I live in one of the more mountainous states way out west -- a state with a lot of hiking trails that need constant repair work. There are a number of volunteer group that work on these trails, and I am a member of one such group. Several years ago, I was out on a week-long project way back in the hills, where I was using these ingenious toilets called "groovers".
A groover is a .50-calibre ammo can with a plastic holding tank fitted inside. It's got a six-inch-wide hole on top so you can affix a removable bowl and toilet seat. These things are incredible -- so comfortable you might fall asleep on the thing and fall over. That wouldn't be good, however, because the tank is open, and you would undoubtedly be awash in something a little less putrid than a dead skunk (and twice as sticky).
Groovers got their name from the fact that the first versions didn't have seats, and when you squatted over them, a nice set of red grooves was embossed into your behind. Over the years, though, a host of river raft guides and other sanitation engineer types worked some magic, and the modern field toilet was born.
As I said earlier, I was out for a week with about thirty-five people, working on trails at altitude. We'd packed in eight of these groover tanks, and they were doing fine for us. Because of the dense forest cover, we don't generally have to set up a screen or tent to hide the toilet. We let the trees do the hiding. As a result, all sorts of interesting animals, large and small, are seen on a regular basis. One day a moose actually walked right by one of the groovers while a friend of mine was sitting there communing with nature. We've even had a black bear run past one of our toilets. Fortunately he didn't stop to use the facilities. (Bear poo, by the way, is often runny, black, and unpleasant).
At the end of the week we wrapped up the project, capped the crappers, and hauled them down to the trucks for the drive out to civilization. We generally take the groovers (or "rocket boxes" -- so-called because they often explode if they're full and left out in the sun for several days) to the local dump station that is most often used for camping trailers to clean them out. (That experience is a story for another time). But as fate would have it, one of the full boxes got misplaced, and ended up not getting dumped. I guess somebody got lazy when we got back to our tool warehouse, because the box got placed on the shelf. As per Murphy's Law, nobody seemed to remember that the box was full, and so it sat for eight months until the next season.
Our warehouse at that time was a corrugated tin shed. Unheated. As a result, the box contents froze, thawed, froze, and thawed until they were discovered the next year. When the box was opened there was a large, loud, splattering offgassing -- but, surprisingly, very little odor. Someone had apparently inoculated the tank with a digestive enzyme solution that seemed to have done its job well -- a little anaerobic cooking had left a thick stew with a slightly sweet garlic odor.

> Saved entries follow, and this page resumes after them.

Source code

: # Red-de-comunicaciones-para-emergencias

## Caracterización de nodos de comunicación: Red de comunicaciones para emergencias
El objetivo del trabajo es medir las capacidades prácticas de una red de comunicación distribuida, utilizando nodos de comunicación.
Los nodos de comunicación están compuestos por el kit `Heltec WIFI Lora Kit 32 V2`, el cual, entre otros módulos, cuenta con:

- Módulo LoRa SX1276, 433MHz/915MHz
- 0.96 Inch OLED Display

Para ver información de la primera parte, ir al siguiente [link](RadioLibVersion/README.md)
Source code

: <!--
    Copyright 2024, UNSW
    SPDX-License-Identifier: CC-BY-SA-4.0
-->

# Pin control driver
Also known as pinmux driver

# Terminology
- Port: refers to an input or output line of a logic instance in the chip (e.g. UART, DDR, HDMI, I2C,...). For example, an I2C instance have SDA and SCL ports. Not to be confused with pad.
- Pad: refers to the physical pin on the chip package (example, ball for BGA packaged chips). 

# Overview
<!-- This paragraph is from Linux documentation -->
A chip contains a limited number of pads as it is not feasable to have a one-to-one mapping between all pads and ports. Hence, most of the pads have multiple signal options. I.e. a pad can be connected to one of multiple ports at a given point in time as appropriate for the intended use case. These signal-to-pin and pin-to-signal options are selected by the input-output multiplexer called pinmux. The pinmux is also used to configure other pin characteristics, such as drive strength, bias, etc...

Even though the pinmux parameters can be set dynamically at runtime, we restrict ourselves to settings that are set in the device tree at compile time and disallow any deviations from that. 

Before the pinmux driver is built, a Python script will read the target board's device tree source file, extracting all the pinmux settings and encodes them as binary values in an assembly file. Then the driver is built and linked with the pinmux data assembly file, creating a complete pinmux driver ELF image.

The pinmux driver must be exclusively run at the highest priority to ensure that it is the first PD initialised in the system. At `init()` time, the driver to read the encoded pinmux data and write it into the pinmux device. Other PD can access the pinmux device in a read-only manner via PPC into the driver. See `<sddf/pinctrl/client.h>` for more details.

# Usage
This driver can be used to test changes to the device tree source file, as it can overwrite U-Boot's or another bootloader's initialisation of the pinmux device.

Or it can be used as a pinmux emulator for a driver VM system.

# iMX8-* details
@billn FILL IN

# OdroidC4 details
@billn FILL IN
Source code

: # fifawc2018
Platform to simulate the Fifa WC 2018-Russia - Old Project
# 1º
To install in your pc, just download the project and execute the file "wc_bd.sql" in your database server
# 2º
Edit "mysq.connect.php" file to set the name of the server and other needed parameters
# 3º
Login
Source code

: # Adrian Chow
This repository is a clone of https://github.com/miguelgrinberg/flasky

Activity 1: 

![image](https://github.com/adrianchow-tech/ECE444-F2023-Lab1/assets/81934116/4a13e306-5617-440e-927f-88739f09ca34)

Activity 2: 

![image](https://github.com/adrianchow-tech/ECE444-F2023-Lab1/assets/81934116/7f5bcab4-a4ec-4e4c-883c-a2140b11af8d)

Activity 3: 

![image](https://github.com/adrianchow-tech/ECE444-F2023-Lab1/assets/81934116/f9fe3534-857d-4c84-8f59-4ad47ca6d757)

No one was brave enough to put the box in their car to run it down to the dump station twenty miles away, so the box was left, uncapped, for several more months out back behind the warehouse. The arid climate in our area desiccated the contents sufficiently enough to yield a brick-like mass of sludge, the likes of which would make a sewer plant worker weep for joy.

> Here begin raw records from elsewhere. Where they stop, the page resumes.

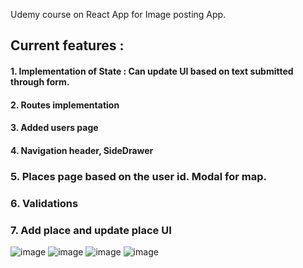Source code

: Udemy course on React App for Image posting App.

## Current features :
#### 1. Implementation of State : Can update UI based on text submitted through form.
#### 2. Routes implementation
#### 3. Added users page
#### 4. Navigation header, SideDrawer
### 5. Places page based on the user id. Modal for map.
### 6. Validations
### 7. Add place and update place UI

![image](https://github.com/leeaanair/ReactAppInsta/assets/36276816/ec7f04c0-120f-4efc-9aef-fdc2a791d2a9)
![image](https://github.com/leeaanair/ReactAppInsta/assets/36276816/f12bed74-fda2-4a3d-824d-f476bb53d563)
![image](https://github.com/leeaanair/ReactAppInsta/assets/36276816/4a4bb565-aa6d-4d3d-8930-4d7feb44db0c)
![image](https://github.com/leeaanair/ReactAppInsta/assets/36276816/615c6c86-e445-4866-b001-93160f815ca5)



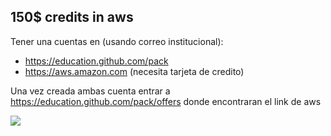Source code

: ## 150$ credits in aws

Tener una cuentas en (usando correo institucional): 
* https://education.github.com/pack
* https://aws.amazon.com (necesita tarjeta de credito)

Una vez creada ambas cuenta entrar a https://education.github.com/pack/offers
donde encontraran el link de aws

![](https://)



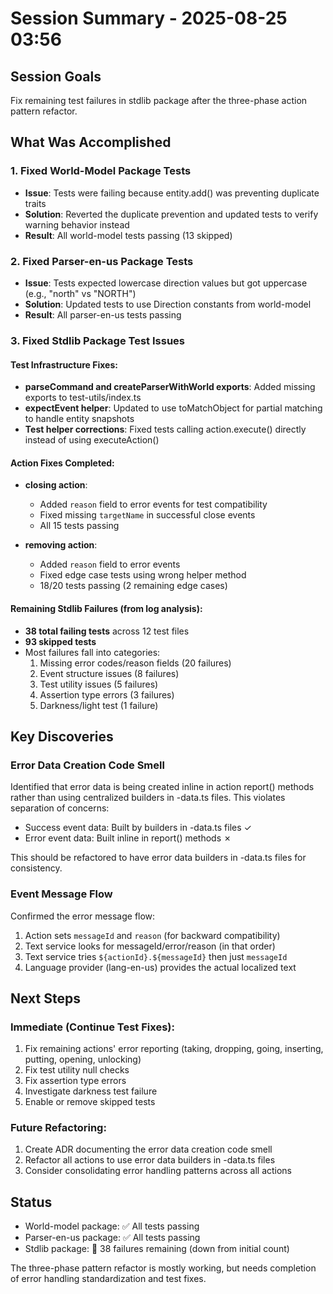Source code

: # Session Summary - 2025-08-25 03:56

## Session Goals
Fix remaining test failures in stdlib package after the three-phase action pattern refactor.

## What Was Accomplished

### 1. Fixed World-Model Package Tests
- **Issue**: Tests were failing because entity.add() was preventing duplicate traits
- **Solution**: Reverted the duplicate prevention and updated tests to verify warning behavior instead
- **Result**: All world-model tests passing (13 skipped)

### 2. Fixed Parser-en-us Package Tests  
- **Issue**: Tests expected lowercase direction values but got uppercase (e.g., "north" vs "NORTH")
- **Solution**: Updated tests to use Direction constants from world-model
- **Result**: All parser-en-us tests passing

### 3. Fixed Stdlib Package Test Issues

#### Test Infrastructure Fixes:
- **parseCommand and createParserWithWorld exports**: Added missing exports to test-utils/index.ts
- **expectEvent helper**: Updated to use toMatchObject for partial matching to handle entity snapshots
- **Test helper corrections**: Fixed tests calling action.execute() directly instead of using executeAction()

#### Action Fixes Completed:
- **closing action**: 
  - Added `reason` field to error events for test compatibility
  - Fixed missing `targetName` in successful close events
  - All 15 tests passing

- **removing action**:
  - Added `reason` field to error events
  - Fixed edge case tests using wrong helper method
  - 18/20 tests passing (2 remaining edge cases)

#### Remaining Stdlib Failures (from log analysis):
- **38 total failing tests** across 12 test files
- **93 skipped tests**
- Most failures fall into categories:
  1. Missing error codes/reason fields (20 failures) 
  2. Event structure issues (8 failures)
  3. Test utility issues (5 failures)
  4. Assertion type errors (3 failures)
  5. Darkness/light test (1 failure)

## Key Discoveries

### Error Data Creation Code Smell
Identified that error data is being created inline in action report() methods rather than using centralized builders in -data.ts files. This violates separation of concerns:
- Success event data: Built by builders in -data.ts files ✓
- Error event data: Built inline in report() methods ✗

This should be refactored to have error data builders in -data.ts files for consistency.

### Event Message Flow
Confirmed the error message flow:
1. Action sets `messageId` and `reason` (for backward compatibility) 
2. Text service looks for messageId/error/reason (in that order)
3. Text service tries `${actionId}.${messageId}` then just `messageId`
4. Language provider (lang-en-us) provides the actual localized text

## Next Steps

### Immediate (Continue Test Fixes):
1. Fix remaining actions' error reporting (taking, dropping, going, inserting, putting, opening, unlocking)
2. Fix test utility null checks
3. Fix assertion type errors  
4. Investigate darkness test failure
5. Enable or remove skipped tests

### Future Refactoring:
1. Create ADR documenting the error data creation code smell
2. Refactor all actions to use error data builders in -data.ts files
3. Consider consolidating error handling patterns across all actions

## Status
- World-model package: ✅ All tests passing
- Parser-en-us package: ✅ All tests passing  
- Stdlib package: 🔧 38 failures remaining (down from initial count)

The three-phase pattern refactor is mostly working, but needs completion of error handling standardization and test fixes.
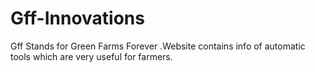 # Gff-Innovations
Gff Stands for Green Farms Forever .Website contains info of automatic tools which are very useful for farmers.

If there were ever a weirder experiment conducted with a groover and its contents, I would be surprised. Although, now that I think about it, we did have a horse spook a pack mule several years ago. The mule, carrying a load of tools and a full crapper, went on a rampage in a heavily wooded area. The tools were recovered, but not the crapper. Which means somewhere in the high forests of Colorado, there is a fully-loaded .50-caliber ammo box laying in the cool shadows of a subalpine fir stand, just waiting for some unwary hunter to find it and discover the treasure within. The mule lost that box six years ago. To this day, if I hear on the news about a spontaneous forest fire starting out in the wilds somewhere, I think of that box.
Incidentally, you haven't lived until you've taken a dump in the open woods with a fresh, cool breeze blowing between your legs and a hummingbird landing on the bill of your baseball cap. To live well is to crap well... so crap well and live well!